The TargetStream.Read method (line 35) calls target.ReadBuffer which throws VirtualReadException on failure, and PEReader propagates this without wrapping — so the common case IS caught. But the partial-data / corrupt-header edge case exists.

Suggestion: Consider widening the catch to include BadImageFormatException, or alternatively catch both:

catch (Exception ex) when (ex is VirtualReadException or BadImageFormatException)

This matches the pattern used in ClrMdDumpHost.TryReadMetadataFromPE (line 128) which catches both.
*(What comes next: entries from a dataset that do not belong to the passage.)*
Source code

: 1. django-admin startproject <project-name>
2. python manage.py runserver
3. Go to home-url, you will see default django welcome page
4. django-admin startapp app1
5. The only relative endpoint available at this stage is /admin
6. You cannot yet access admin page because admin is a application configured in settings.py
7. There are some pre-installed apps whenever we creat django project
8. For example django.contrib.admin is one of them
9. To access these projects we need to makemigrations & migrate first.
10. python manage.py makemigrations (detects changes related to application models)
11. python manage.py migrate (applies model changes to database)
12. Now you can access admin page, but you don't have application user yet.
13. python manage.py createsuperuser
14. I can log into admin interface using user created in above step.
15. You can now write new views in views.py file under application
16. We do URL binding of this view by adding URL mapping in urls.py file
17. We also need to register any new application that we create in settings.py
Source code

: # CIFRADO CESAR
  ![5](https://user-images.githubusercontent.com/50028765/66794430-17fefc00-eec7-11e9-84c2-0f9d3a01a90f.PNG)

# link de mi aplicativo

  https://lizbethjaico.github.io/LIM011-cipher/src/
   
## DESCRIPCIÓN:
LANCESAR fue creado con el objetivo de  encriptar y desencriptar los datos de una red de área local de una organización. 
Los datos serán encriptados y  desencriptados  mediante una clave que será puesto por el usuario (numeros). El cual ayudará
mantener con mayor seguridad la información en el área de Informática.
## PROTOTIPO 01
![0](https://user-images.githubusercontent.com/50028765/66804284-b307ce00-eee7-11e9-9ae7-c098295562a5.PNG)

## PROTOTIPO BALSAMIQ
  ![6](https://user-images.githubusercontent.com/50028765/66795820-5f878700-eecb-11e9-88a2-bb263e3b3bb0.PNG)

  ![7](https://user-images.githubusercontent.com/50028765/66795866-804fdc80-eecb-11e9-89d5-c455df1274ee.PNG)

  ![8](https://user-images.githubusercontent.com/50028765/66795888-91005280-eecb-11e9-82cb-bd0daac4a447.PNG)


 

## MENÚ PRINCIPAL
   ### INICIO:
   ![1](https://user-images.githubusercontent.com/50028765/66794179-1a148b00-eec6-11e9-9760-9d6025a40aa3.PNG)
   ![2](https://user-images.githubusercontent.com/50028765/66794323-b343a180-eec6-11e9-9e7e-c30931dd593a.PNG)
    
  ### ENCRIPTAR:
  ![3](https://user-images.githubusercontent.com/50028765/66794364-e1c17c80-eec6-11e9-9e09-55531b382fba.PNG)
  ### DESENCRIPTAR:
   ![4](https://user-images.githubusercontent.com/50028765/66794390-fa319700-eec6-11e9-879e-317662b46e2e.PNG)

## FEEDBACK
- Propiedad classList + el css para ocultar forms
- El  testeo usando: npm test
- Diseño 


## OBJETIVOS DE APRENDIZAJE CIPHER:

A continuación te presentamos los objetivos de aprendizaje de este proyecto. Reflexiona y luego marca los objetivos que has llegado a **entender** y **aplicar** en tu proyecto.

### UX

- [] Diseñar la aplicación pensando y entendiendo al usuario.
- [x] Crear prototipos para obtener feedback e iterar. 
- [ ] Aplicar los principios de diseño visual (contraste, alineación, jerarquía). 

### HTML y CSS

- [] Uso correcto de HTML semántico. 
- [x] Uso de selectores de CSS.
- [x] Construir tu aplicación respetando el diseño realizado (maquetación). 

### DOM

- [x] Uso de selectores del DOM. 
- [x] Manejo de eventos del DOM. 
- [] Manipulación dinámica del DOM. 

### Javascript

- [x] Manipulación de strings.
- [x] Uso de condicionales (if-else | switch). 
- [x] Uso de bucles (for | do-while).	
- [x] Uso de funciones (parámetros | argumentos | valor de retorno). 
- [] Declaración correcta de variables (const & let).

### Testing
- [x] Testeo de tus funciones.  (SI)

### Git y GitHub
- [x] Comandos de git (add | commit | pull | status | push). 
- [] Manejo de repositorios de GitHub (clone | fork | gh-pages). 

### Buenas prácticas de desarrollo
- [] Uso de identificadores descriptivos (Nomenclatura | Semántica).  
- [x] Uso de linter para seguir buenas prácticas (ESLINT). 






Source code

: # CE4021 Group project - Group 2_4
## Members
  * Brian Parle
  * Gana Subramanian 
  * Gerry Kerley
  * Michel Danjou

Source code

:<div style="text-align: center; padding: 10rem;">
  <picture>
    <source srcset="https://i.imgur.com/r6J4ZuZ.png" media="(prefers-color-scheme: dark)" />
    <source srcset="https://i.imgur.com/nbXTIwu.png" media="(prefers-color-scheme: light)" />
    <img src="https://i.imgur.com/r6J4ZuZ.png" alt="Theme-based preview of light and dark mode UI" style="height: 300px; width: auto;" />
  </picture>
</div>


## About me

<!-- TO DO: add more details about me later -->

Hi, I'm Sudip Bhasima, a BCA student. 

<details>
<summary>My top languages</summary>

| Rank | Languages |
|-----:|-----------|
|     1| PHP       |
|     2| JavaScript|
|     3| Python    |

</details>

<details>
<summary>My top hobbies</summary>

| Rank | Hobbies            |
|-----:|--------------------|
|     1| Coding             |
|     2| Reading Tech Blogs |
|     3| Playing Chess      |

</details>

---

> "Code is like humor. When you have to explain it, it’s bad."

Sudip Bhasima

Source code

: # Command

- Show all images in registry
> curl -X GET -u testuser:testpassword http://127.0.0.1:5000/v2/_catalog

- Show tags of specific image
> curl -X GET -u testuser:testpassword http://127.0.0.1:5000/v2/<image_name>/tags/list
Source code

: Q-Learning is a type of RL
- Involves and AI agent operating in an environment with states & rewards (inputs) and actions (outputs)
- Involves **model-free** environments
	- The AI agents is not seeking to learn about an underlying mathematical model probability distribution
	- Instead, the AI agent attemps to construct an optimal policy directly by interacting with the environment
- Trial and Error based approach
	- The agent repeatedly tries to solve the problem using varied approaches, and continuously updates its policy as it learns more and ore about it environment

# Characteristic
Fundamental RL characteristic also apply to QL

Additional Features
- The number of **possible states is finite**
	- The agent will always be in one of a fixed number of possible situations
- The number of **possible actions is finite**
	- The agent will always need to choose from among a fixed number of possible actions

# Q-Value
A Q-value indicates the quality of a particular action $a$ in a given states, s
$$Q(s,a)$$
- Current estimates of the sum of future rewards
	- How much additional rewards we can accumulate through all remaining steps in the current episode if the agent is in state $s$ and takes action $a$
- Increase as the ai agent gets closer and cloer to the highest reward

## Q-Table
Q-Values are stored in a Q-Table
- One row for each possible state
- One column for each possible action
⚠️ Behavioral change — ReadOnly path now silently returns null

Previously, if ReadBuffer failed on the ReadOnly metadata path, the VirtualReadException would propagate to the caller. Now it's caught and null is returned if the locator also fails. This is arguably the right behavior for heap dump scenarios (graceful degradation), but callers that previously relied on an exception to detect metadata read failures will now get null silently.

This seems intentional given the design goal, but worth noting for reviewers to confirm callers handle null from GetMetadata correctly. (flagged by GPT-5.2)

💡 System.Exception qualification in test code

ClrMdDumpHost.cs line 128 uses System.Exception fully qualified:

catch (System.Exception ex) when (ex is BadImageFormatException or IOException or UnauthorizedAccessException)

The file has using System; so the System. prefix is unnecessary. The rest of the codebase uses unqualified Exception. (flagged by Claude Sonnet 4.5)

💡 Module enumeration caching opportunity

ClrMdDumpHost.TryGetReadOnlyMetadata calls _dataTarget.DataReader.EnumerateModules() on every invocation (lines 83-105). Since EcmaMetadata_1 caches results in its _metadata dictionary, each module is only resolved once, making this acceptable. However, caching the module list in ClrMdDumpHost would avoid redundant enumeration. (flagged by both models)

✅ Backward compatibility — verified correct

The existing 5-parameter TryCreate overload is preserved and correctly delegates to the new 6-parameter version with getReadOnlyMetadata: null. All existing callers (Entrypoints.cs × 2, ContractDescriptorBuilder.cs × 1) continue to use the old signature unchanged.

✅ Virtual method default — verified correct

Target.TryLocateReadOnlyMetadata returns false with an empty array by default, which is the correct no-op behavior. ContractDescriptorTarget overrides this to delegate to the callback if one was provided.

✅ Test coverage — adequate

Switching 11 test classes from full to heap dumps means those tests now exercise the metadata locator fallback path whenever they need type information, stack frames, or other metadata-dependent data. The 3 test classes remaining on full dumps (EcmaMetadataDumpTests, ExceptionHandlingInfoDumpTests, AsyncContinuationDumpTests) correctly stay on full because they test PE-section-dependent features.

✅ GetPortableFileName extraction — good refactoring

The portable filename extraction logic was previously inline in FindContractDescriptorAddress. Extracting it into a reusable GetPortableFileName helper and using it in the new TryGetReadOnlyMetadata is clean and eliminates duplication.

Generated by Code Review for issue #126369 · ◷

[rcj1]

ClrMD does this automatically, as does SOS and as far as Noah knows, VS does this too. Why do we need this?

[max-charlamb]

It automatically redirects reads to the known PE metadata? We are currently using ClrMD to load and read the dumps.

[rcj1]

Yes, see https://github.com/microsoft/clrmd/blob/bb707e96aefccd59c5dfcc6ee7fae2f14b40a006/src/Microsoft.Diagnostics.Runtime/DacInterface/DacDataTarget.cs#L139

[noahfalk]

It automatically redirects reads to the known PE metadata?

Its not specific to metadata btw, it applies to any data in the module.